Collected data
##############################
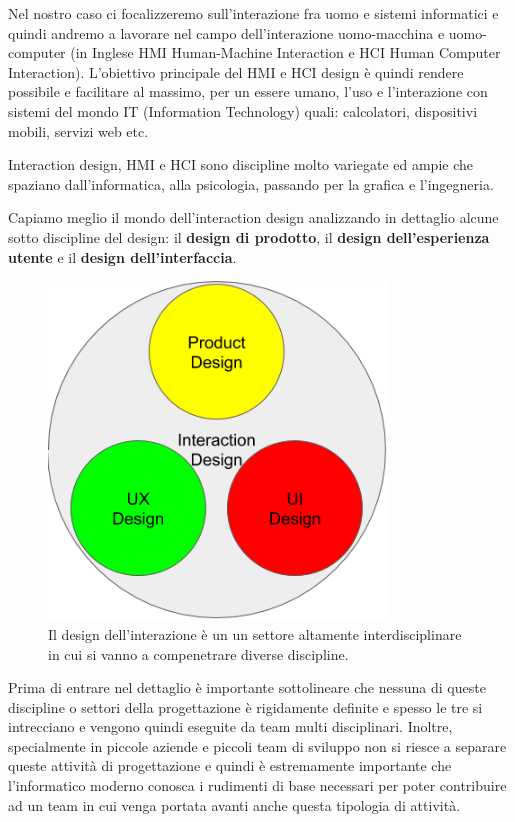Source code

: 
Nel nostro caso ci focalizzeremo sull'interazione fra uomo e sistemi informatici e quindi andremo a lavorare nel campo dell'interazione uomo-macchina e uomo-computer (in Inglese HMI Human-Machine Interaction e HCI Human Computer Interaction). L'obiettivo principale del HMI e HCI design è quindi rendere possibile e facilitare al massimo, per un essere umano, l'uso e l'interazione con sistemi del mondo IT (Information Technology) quali: calcolatori, dispositivi mobili, servizi web etc.

Interaction design, HMI e HCI sono discipline molto variegate ed ampie che spaziano dall'informatica, alla psicologia, passando per la grafica e l'ingegneria. 

Capiamo meglio il mondo dell'interaction design analizzando in dettaglio alcune sotto discipline del design: il \textbf{design di prodotto}, il \textbf{design dell'esperienza utente} e il \textbf{design dell'interfaccia}. 


\begin{figure}[!h]
	\centering
	\includegraphics[width=0.8\textwidth]{immagini/interactiondesign2.png}
	\caption{Il design dell'interazione è un un settore altamente interdisciplinare in cui si vanno a compenetrare diverse discipline.}
\end{figure}

Prima di entrare nel dettaglio è importante sottolineare che nessuna di queste discipline o settori della progettazione è rigidamente definite e spesso le tre si intrecciano e vengono quindi eseguite da team multi disciplinari. Inoltre, specialmente in piccole aziende e piccoli team di sviluppo non si riesce a separare queste attività di progettazione e quindi è estremamente importante che l'informatico moderno conosca i rudimenti di base necessari per poter contribuire ad un team in cui venga portata avanti anche questa tipologia di attività.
##############################
**WORK TASK**. Repeat the records word for word and drop any pictures.

**ANSWER TO THE EXERCISE**.
Source code

: 
Nel nostro caso ci focalizzeremo sull'interazione fra uomo e sistemi informatici e quindi andremo a lavorare nel campo dell'interazione uomo-macchina e uomo-computer (in Inglese HMI Human-Machine Interaction e HCI Human Computer Interaction). L'obiettivo principale del HMI e HCI design è quindi rendere possibile e facilitare al massimo, per un essere umano, l'uso e l'interazione con sistemi del mondo IT (Information Technology) quali: calcolatori, dispositivi mobili, servizi web etc.

Interaction design, HMI e HCI sono discipline molto variegate ed ampie che spaziano dall'informatica, alla psicologia, passando per la grafica e l'ingegneria. 

Capiamo meglio il mondo dell'interaction design analizzando in dettaglio alcune sotto discipline del design: il \textbf{design di prodotto}, il \textbf{design dell'esperienza utente} e il \textbf{design dell'interfaccia}. 


\begin{figure}[!h]
	\centering
	\includegraphics[width=0.8\textwidth]{immagini/interactiondesign2.png}
	\caption{Il design dell'interazione è un un settore altamente interdisciplinare in cui si vanno a compenetrare diverse discipline.}
\end{figure}

Prima di entrare nel dettaglio è importante sottolineare che nessuna di queste discipline o settori della progettazione è rigidamente definite e spesso le tre si intrecciano e vengono quindi eseguite da team multi disciplinari. Inoltre, specialmente in piccole aziende e piccoli team di sviluppo non si riesce a separare queste attività di progettazione e quindi è estremamente importante che l'informatico moderno conosca i rudimenti di base necessari per poter contribuire ad un team in cui venga portata avanti anche questa tipologia di attività.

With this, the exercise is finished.